Isolation of liver microsomal proteins as the source of LPCAT3

Mice (10 weeks old) on a C57BL/6 background were purchased from Shanghai Model Organisms Center, Inc (Shanghai, China). Experimental mice were housed under a 12:12 h light/dark cycle in a temperature‐ and humidity‐controlled room. Mice were fed a chow diet. Experiments involving mice were conducted with the approval of Fudan University Institutional Animal Care and Use Committee. The procedures followed were in accordance with institutional guidelines.

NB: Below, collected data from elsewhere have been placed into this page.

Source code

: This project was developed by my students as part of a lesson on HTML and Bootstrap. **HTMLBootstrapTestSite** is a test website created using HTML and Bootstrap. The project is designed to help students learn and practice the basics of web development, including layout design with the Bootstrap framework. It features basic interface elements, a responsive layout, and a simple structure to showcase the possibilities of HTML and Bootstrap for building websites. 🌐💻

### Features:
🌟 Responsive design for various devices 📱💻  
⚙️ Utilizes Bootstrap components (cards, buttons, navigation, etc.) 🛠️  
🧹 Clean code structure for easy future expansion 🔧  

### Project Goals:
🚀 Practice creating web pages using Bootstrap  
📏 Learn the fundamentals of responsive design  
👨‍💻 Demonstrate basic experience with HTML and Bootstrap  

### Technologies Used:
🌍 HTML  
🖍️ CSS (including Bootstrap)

Mice were sacrificed using cervical dislocation and liver tissue were dissected, weighed and then homogenized in 100 mm Tris‐Cl pH 7.4 containing protease inhibitor cocktail (Sigma‐Aldrich). After centrifugation for 10 min at 9000 , the supernatants were collected and centrifuged at 100 000  for 1 h at 4 °C. The resultant pellets (microsomal proteins) were resuspended in 100 mm Tris‐HCl (pH 7.4) containing protease inhibitor cocktail (Sigma‐Aldrich) and stored at −80 °C. The concentration of the liver microsomal proteins was determined by the bicinchoninic acid method.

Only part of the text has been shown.